11. The ratio of these two decisions is that if any statute does not provide specifically for dismissal of an appeal for default, the appellate authority cannot dismiss the same and it is bound to go into the merits of the case and dispose of the same whether or not the party supports his case by oral argument. The right of appeal to the appellate authority against the decision of a domestic tribunal in a dispute between an employer and an employee is conferred by the act and the contents of that right are set out in the Act.

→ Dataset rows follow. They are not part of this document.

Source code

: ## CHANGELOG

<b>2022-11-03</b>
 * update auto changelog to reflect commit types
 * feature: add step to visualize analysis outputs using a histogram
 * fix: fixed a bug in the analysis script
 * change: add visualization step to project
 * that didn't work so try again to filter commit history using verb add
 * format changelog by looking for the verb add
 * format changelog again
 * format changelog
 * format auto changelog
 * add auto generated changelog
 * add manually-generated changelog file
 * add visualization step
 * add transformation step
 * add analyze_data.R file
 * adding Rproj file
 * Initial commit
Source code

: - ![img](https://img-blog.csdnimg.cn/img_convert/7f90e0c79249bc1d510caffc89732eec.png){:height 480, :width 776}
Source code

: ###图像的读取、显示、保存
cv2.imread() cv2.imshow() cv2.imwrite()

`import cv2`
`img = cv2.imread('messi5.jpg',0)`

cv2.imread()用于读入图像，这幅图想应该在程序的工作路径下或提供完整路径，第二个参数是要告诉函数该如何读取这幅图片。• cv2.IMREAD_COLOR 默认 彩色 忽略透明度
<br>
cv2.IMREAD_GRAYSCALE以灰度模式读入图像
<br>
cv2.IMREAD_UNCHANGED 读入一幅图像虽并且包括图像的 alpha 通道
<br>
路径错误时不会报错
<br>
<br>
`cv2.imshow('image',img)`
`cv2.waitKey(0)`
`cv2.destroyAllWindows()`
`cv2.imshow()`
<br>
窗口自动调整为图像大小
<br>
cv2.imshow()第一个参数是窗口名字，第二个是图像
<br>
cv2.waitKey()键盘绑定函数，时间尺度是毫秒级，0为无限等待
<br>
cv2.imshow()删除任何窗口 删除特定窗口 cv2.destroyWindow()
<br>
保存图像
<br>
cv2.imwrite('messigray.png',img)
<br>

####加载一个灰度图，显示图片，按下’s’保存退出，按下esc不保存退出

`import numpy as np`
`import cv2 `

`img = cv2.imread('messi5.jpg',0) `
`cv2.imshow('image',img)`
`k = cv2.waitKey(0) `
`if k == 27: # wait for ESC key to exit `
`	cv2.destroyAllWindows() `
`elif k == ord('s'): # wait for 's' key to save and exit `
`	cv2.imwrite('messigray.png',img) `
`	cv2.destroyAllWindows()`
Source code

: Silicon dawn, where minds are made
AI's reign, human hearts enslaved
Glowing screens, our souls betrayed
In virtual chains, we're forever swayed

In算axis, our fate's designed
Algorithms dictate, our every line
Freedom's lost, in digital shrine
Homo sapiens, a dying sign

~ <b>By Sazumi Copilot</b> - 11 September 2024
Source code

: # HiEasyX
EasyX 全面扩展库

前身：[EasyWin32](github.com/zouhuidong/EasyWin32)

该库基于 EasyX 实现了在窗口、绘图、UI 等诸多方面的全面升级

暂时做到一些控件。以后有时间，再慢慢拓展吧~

The jurisdiction which is conferred on the appellate authority under the Act is a jurisdiction to adjudicate finally upon the disputes between the employer and the employee and there is nothing in the Act to show that the appellate authority can refuse to do its duty merely because the appellant or his counsel or both are absent on the date the appeal is fixed for hearing.
12. For these reasons, we hold that the appellate authority was not justified in dismissing the appeal for default. In the result, we quash the order of respondent 2 dated 24 November 1962 and remit back to that authority the case with a direction that it should dispose of the appeal in accordance with law. No costs.